INSTRUCTIONS TO FOLLOW:
Lines containing the string "wird": how many are there below? Answer with the number only.

.....

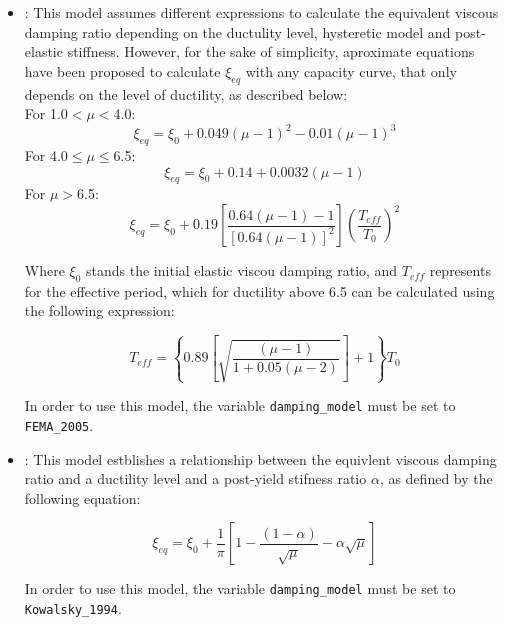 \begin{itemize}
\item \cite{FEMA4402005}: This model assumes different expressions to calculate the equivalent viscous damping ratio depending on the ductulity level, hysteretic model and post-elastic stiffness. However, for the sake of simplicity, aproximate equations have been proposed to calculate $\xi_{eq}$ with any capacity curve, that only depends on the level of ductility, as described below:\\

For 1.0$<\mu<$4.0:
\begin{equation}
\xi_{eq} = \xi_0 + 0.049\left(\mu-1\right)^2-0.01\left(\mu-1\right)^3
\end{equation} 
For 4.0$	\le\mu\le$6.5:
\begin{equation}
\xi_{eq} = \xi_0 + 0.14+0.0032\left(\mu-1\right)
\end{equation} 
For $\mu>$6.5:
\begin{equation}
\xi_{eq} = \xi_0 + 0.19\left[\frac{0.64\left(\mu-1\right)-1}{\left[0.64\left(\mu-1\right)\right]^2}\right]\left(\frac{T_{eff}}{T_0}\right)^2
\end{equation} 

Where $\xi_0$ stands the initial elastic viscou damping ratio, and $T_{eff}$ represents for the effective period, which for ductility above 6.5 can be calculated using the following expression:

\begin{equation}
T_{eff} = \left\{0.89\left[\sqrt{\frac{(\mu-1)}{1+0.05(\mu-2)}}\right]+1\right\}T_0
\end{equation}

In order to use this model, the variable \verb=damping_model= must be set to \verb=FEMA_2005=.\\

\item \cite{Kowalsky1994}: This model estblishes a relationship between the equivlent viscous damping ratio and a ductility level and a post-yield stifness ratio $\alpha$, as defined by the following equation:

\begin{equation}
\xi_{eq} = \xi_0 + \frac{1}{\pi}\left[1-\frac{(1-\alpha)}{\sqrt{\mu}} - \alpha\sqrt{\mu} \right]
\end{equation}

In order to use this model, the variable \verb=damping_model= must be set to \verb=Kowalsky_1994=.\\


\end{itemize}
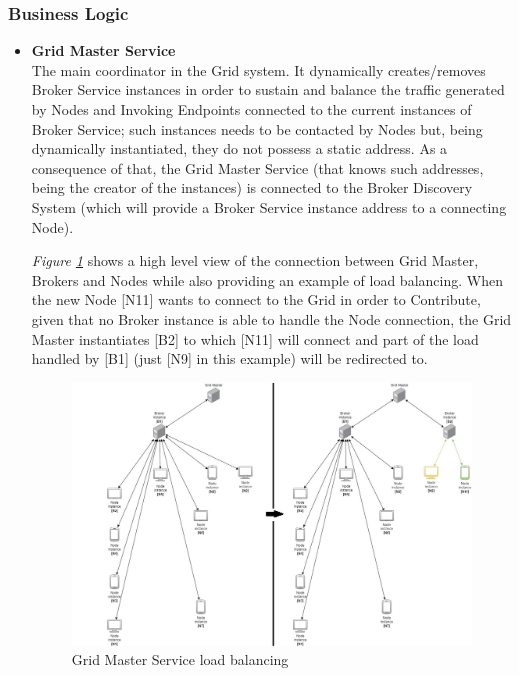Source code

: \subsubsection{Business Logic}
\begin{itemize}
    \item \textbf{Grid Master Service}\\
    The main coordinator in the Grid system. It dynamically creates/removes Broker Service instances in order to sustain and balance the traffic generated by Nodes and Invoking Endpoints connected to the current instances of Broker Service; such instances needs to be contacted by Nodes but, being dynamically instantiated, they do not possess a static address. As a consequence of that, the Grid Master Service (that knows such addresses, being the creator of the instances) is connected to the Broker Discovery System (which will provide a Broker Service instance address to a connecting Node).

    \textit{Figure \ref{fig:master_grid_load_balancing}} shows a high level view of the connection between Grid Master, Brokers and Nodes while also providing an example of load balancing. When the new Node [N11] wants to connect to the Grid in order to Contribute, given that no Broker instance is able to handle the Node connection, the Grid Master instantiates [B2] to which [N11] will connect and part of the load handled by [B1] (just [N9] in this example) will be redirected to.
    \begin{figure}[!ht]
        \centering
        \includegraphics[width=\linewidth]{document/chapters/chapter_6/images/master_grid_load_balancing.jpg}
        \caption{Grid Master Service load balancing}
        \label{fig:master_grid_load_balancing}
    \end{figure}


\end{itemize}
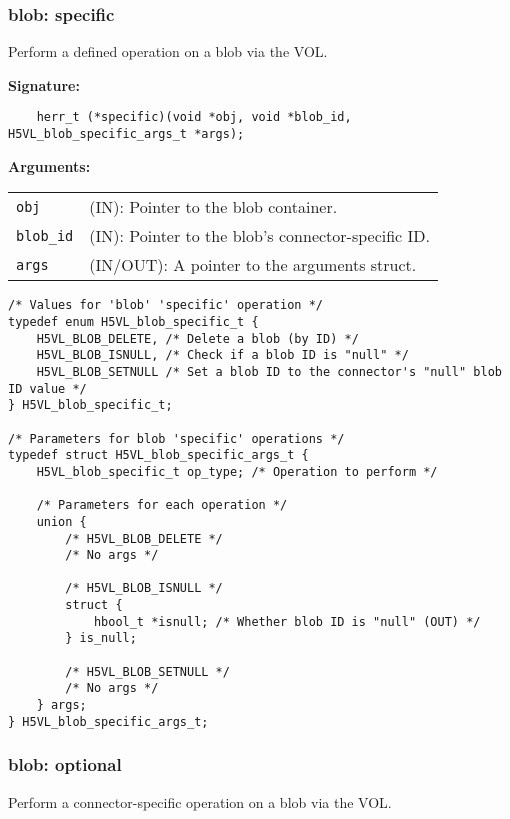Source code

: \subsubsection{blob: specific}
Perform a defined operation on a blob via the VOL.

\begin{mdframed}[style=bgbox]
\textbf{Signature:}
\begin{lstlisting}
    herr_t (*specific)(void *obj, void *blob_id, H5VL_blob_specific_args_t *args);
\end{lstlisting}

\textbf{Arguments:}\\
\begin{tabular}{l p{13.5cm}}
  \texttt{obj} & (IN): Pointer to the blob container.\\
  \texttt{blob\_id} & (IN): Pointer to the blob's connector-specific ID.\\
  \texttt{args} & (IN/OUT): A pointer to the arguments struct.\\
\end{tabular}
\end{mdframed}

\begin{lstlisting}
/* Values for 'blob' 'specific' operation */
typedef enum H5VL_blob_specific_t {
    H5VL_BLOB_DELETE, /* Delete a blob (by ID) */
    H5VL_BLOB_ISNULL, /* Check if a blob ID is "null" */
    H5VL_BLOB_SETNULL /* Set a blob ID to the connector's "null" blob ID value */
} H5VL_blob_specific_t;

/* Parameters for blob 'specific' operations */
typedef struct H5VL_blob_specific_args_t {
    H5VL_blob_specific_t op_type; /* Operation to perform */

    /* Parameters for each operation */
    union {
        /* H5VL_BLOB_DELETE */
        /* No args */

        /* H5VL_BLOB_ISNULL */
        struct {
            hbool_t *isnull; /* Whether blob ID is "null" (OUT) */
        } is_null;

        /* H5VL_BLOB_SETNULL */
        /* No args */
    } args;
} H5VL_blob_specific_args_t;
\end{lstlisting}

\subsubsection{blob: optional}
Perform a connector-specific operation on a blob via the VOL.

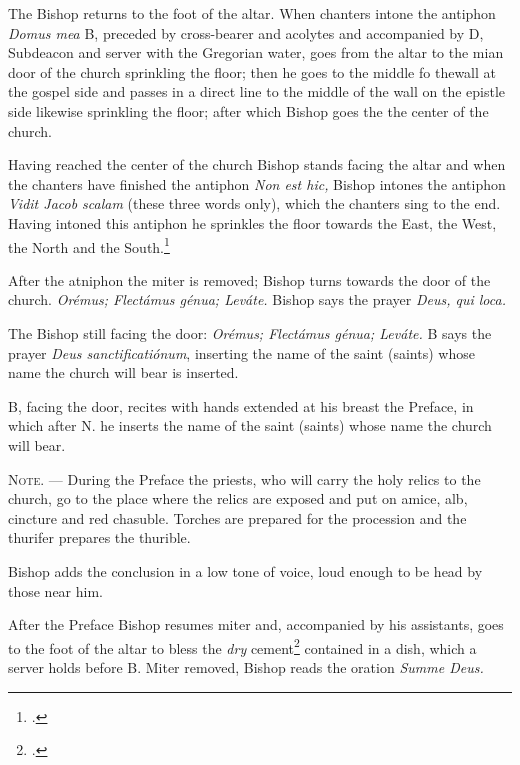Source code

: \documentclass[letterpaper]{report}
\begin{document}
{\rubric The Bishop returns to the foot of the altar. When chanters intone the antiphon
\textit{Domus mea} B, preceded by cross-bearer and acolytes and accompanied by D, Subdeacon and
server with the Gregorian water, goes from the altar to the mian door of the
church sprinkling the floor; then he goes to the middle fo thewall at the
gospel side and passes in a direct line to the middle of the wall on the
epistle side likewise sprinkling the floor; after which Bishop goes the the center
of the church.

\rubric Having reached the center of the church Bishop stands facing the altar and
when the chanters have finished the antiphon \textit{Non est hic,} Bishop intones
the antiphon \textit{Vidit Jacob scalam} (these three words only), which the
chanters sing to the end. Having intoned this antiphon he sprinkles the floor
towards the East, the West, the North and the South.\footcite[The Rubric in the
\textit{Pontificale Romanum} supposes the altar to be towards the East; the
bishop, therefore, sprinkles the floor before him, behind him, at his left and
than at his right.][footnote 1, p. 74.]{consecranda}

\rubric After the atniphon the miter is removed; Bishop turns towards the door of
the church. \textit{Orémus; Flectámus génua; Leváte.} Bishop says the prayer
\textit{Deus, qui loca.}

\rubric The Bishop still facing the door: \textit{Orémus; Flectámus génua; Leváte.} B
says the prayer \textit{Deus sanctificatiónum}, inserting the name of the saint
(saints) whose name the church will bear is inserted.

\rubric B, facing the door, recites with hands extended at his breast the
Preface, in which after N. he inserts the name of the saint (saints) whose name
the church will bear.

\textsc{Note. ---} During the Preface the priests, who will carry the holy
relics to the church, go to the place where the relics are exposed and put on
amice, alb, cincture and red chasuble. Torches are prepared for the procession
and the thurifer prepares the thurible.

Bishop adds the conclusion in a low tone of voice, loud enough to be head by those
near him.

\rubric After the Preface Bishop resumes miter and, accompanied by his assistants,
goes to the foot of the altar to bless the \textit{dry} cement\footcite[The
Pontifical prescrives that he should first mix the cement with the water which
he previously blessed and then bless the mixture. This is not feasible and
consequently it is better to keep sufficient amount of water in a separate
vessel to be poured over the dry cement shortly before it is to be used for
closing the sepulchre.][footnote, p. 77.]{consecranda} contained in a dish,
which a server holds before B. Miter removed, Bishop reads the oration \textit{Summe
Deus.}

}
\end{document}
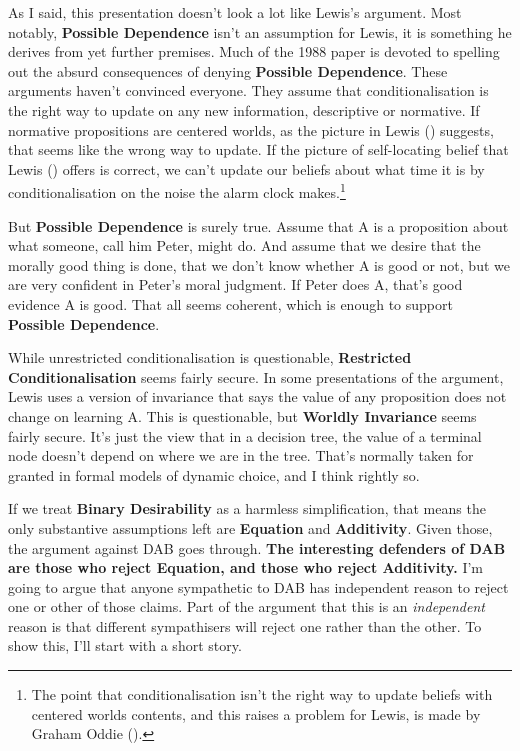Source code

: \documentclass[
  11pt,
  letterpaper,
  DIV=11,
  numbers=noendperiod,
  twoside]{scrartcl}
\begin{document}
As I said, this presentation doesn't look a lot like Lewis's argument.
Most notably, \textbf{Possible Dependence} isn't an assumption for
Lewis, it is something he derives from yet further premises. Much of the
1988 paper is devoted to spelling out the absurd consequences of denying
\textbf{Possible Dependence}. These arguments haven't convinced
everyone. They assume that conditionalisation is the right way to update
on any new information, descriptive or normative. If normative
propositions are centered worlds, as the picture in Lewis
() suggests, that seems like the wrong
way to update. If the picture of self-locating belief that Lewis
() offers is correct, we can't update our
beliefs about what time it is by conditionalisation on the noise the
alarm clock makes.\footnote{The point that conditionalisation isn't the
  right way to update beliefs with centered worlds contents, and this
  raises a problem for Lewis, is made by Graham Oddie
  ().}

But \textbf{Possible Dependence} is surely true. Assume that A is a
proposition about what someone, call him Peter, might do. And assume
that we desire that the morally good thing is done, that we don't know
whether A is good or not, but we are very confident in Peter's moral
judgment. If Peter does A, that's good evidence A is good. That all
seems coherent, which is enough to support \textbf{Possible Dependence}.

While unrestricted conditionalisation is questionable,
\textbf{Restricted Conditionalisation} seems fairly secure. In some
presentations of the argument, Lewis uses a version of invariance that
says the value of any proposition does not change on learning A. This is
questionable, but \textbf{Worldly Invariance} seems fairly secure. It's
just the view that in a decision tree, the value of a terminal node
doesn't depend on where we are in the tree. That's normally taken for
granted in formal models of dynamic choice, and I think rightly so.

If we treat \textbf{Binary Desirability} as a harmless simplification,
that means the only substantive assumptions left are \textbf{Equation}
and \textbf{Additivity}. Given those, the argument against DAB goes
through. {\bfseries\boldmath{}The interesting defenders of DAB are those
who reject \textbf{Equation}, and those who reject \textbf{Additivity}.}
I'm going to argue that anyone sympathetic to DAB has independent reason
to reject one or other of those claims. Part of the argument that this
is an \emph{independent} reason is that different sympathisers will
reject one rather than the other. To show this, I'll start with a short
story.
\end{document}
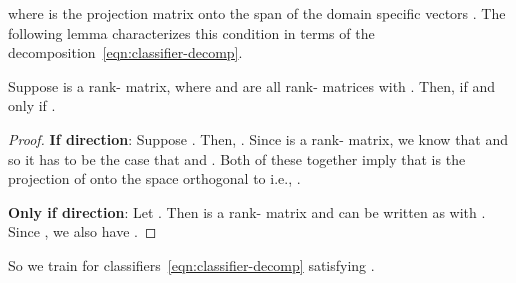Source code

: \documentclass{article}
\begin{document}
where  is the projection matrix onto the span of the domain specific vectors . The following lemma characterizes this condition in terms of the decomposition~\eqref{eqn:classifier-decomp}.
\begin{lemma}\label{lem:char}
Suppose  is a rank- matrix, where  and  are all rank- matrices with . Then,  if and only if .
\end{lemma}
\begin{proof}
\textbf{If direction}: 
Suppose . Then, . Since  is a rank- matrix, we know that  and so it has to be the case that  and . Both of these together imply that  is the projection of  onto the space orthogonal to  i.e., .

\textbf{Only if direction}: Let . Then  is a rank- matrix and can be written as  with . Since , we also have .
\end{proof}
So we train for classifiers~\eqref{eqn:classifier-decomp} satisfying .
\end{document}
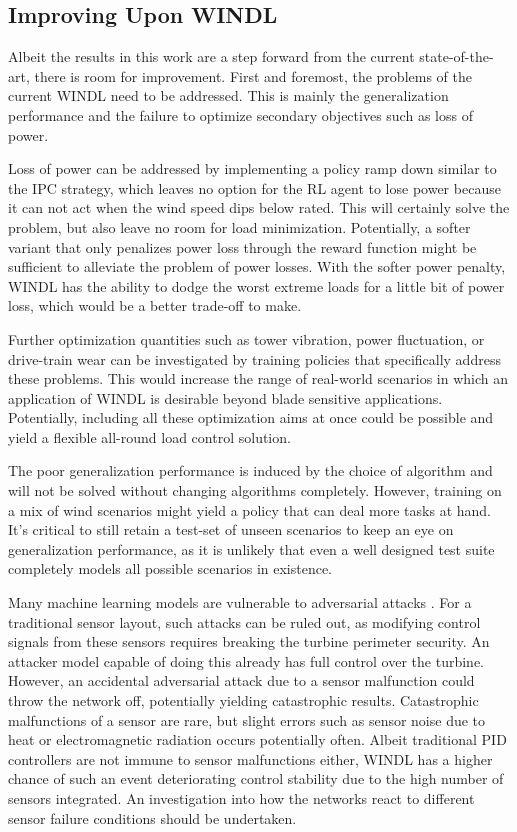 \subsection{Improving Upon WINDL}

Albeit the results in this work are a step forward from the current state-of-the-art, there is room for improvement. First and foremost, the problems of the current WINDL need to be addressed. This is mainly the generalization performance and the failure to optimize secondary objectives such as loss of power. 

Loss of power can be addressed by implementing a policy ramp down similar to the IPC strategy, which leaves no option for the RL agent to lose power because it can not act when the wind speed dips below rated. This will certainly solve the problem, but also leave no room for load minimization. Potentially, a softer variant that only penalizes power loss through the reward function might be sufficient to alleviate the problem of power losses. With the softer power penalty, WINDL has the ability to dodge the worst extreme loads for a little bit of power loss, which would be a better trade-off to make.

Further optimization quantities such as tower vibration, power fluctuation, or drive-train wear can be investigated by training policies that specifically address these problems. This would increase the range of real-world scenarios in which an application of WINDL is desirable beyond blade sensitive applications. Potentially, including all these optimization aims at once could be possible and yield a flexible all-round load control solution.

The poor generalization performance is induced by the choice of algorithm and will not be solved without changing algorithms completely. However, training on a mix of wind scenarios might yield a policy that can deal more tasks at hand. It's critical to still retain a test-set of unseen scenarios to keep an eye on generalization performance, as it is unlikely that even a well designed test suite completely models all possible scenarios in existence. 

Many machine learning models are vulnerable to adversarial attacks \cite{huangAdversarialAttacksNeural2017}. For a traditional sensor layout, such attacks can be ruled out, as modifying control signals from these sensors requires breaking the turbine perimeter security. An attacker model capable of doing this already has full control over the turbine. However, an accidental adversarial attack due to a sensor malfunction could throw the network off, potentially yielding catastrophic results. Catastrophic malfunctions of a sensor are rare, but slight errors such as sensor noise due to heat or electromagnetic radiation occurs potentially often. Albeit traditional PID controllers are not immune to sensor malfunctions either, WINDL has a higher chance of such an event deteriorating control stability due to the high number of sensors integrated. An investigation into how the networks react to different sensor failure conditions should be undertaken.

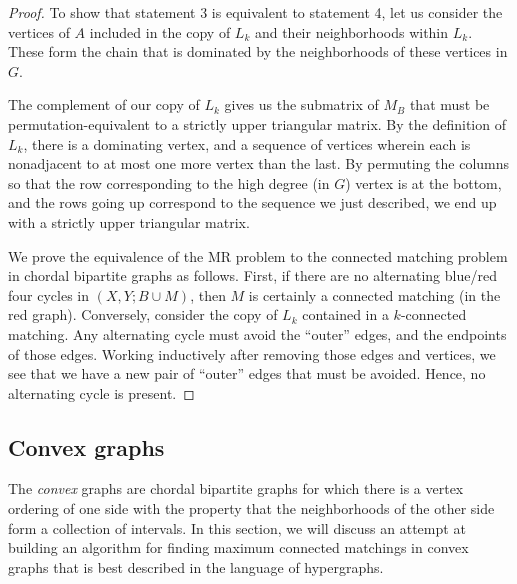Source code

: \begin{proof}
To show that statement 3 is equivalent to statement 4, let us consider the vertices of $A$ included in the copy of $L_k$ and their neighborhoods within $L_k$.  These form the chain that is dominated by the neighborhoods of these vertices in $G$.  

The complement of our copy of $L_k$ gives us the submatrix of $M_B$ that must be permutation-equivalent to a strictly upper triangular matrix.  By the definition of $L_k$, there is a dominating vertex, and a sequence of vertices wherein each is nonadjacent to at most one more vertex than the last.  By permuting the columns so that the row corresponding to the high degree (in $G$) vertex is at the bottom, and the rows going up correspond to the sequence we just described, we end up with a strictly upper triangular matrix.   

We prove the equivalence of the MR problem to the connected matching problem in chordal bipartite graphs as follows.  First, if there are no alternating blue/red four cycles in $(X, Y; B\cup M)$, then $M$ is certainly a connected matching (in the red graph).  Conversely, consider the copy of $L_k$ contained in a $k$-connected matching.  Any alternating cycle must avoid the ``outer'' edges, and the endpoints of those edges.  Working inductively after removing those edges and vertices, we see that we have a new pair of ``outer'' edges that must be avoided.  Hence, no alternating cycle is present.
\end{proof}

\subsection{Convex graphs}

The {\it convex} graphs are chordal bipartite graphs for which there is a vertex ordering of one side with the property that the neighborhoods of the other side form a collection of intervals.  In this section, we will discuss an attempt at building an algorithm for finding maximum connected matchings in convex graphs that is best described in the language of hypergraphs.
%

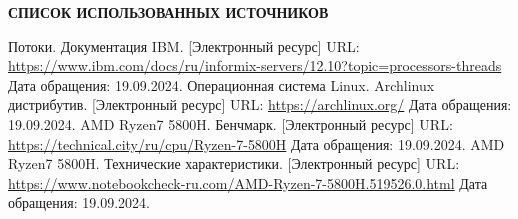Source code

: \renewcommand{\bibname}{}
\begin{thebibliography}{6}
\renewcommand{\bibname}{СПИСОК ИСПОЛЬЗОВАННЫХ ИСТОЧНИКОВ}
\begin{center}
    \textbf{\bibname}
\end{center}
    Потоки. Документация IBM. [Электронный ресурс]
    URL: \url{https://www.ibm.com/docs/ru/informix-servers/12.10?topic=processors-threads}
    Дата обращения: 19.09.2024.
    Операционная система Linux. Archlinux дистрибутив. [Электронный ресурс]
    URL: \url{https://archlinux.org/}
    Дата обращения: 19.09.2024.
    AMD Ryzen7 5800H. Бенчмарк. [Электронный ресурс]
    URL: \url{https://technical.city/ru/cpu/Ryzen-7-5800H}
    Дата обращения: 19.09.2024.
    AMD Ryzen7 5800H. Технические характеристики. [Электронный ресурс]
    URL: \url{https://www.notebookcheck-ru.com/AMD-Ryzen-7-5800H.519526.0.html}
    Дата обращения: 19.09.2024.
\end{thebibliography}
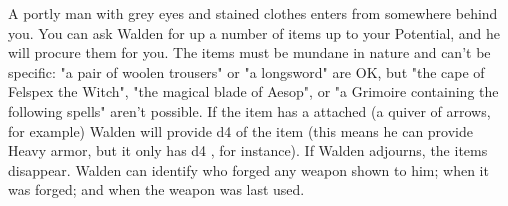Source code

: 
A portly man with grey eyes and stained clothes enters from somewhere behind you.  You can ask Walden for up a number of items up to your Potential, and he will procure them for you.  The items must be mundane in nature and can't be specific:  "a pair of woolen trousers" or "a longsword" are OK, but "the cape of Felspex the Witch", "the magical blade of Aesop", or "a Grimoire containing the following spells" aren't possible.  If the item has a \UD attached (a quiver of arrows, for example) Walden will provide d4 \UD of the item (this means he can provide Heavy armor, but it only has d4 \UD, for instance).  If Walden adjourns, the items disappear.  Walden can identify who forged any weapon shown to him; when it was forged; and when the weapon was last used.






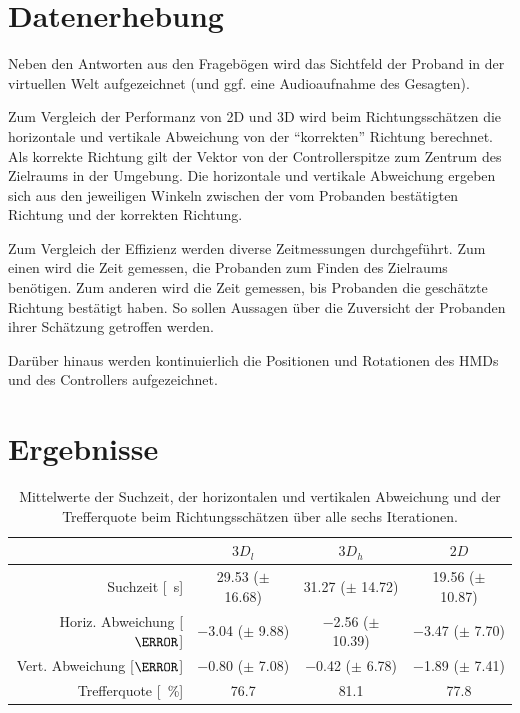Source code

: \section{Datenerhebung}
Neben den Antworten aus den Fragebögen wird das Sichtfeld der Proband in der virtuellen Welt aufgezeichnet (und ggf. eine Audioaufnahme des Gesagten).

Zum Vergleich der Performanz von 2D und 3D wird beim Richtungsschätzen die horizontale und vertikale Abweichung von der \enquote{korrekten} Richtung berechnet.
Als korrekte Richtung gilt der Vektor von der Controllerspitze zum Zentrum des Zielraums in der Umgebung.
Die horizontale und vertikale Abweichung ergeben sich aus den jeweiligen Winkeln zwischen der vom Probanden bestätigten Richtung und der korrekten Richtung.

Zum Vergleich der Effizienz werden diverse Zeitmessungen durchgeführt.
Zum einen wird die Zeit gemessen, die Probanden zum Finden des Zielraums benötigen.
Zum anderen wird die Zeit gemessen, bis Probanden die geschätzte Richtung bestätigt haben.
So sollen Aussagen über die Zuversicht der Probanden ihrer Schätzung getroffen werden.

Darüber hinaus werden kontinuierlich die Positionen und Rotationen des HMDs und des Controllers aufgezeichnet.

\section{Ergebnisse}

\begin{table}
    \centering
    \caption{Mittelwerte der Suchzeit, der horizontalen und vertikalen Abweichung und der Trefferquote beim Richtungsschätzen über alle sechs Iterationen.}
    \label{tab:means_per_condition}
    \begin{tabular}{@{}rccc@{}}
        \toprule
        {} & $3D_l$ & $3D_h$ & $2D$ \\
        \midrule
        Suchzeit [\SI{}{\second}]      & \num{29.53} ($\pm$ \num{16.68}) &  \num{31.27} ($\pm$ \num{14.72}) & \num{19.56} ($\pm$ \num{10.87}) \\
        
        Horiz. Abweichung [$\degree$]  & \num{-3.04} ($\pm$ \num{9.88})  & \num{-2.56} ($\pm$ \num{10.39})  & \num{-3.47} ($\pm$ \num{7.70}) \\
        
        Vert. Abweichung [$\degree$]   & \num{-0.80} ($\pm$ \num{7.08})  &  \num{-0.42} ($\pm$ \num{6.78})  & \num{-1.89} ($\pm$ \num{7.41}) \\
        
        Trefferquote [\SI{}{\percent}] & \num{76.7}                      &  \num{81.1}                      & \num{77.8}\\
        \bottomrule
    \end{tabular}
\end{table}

.....

FINISHED TASK:
4